_What you are asked to do_. The tail of the records, from the line containing "a uniquely determined" through the final line, should be printed exactly and on its own.

(Beginning of Given entries)

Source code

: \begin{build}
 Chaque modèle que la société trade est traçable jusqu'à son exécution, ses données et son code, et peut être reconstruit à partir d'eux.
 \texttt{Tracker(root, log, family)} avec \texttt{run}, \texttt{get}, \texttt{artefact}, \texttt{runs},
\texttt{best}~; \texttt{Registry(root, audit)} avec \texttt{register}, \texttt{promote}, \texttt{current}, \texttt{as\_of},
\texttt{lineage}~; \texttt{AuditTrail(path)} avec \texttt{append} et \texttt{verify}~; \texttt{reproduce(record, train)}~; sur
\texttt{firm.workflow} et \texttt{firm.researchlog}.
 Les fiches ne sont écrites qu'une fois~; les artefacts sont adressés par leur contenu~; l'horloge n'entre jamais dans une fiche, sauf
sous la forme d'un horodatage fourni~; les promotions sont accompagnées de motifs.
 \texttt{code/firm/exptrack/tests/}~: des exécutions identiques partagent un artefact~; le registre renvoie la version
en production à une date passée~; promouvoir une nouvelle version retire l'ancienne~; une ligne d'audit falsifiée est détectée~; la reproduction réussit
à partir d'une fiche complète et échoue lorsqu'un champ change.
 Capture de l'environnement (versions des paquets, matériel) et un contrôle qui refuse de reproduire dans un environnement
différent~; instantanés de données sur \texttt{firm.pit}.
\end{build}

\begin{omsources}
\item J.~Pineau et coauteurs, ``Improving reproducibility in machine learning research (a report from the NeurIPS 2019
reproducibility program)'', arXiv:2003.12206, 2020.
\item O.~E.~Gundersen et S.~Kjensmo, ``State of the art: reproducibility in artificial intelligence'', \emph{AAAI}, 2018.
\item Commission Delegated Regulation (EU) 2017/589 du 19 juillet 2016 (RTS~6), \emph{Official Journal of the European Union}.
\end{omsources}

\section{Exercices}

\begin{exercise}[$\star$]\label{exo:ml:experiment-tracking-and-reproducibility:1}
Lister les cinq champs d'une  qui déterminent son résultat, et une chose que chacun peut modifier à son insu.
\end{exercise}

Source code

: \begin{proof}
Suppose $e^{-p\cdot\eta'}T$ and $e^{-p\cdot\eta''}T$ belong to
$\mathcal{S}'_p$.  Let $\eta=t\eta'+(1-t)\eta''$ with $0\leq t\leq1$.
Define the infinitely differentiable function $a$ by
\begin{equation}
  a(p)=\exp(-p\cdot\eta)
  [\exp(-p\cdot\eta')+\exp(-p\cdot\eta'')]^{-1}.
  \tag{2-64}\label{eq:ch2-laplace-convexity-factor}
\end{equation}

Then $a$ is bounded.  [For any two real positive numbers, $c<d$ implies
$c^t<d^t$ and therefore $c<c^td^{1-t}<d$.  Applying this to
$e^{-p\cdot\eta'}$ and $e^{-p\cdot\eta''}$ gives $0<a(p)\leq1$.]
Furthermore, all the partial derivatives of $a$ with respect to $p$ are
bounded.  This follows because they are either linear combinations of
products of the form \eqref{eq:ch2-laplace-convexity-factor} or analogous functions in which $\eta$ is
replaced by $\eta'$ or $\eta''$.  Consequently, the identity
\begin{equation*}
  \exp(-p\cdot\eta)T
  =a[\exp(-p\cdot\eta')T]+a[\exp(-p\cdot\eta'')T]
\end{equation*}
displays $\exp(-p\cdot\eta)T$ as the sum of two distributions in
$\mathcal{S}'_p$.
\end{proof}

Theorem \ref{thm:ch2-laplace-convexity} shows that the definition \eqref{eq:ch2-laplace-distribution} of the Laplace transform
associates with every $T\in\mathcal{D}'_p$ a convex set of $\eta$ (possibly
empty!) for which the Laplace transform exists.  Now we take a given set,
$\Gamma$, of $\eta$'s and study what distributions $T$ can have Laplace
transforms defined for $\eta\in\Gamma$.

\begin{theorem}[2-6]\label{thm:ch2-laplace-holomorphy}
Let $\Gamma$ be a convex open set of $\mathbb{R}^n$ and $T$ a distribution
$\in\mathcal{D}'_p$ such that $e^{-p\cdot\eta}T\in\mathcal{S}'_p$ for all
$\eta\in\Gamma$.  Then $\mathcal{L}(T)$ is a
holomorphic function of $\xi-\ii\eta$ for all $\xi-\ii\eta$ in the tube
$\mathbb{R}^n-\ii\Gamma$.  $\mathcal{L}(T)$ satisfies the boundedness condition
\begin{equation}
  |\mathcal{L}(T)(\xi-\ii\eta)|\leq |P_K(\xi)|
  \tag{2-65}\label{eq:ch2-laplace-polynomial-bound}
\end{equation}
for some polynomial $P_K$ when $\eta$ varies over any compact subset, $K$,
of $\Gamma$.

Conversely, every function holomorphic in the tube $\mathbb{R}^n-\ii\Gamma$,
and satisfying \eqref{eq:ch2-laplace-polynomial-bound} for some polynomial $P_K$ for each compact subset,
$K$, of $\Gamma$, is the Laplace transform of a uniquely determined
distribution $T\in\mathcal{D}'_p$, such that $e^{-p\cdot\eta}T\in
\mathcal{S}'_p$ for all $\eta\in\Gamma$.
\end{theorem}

(End of Given entries)

_Your solution_.
$K$, of $\Gamma$, is the Laplace transform of a uniquely determined
distribution $T\in\mathcal{D}'_p$, such that $e^{-p\cdot\eta}T\in
\mathcal{S}'_p$ for all $\eta\in\Gamma$.
\end{theorem}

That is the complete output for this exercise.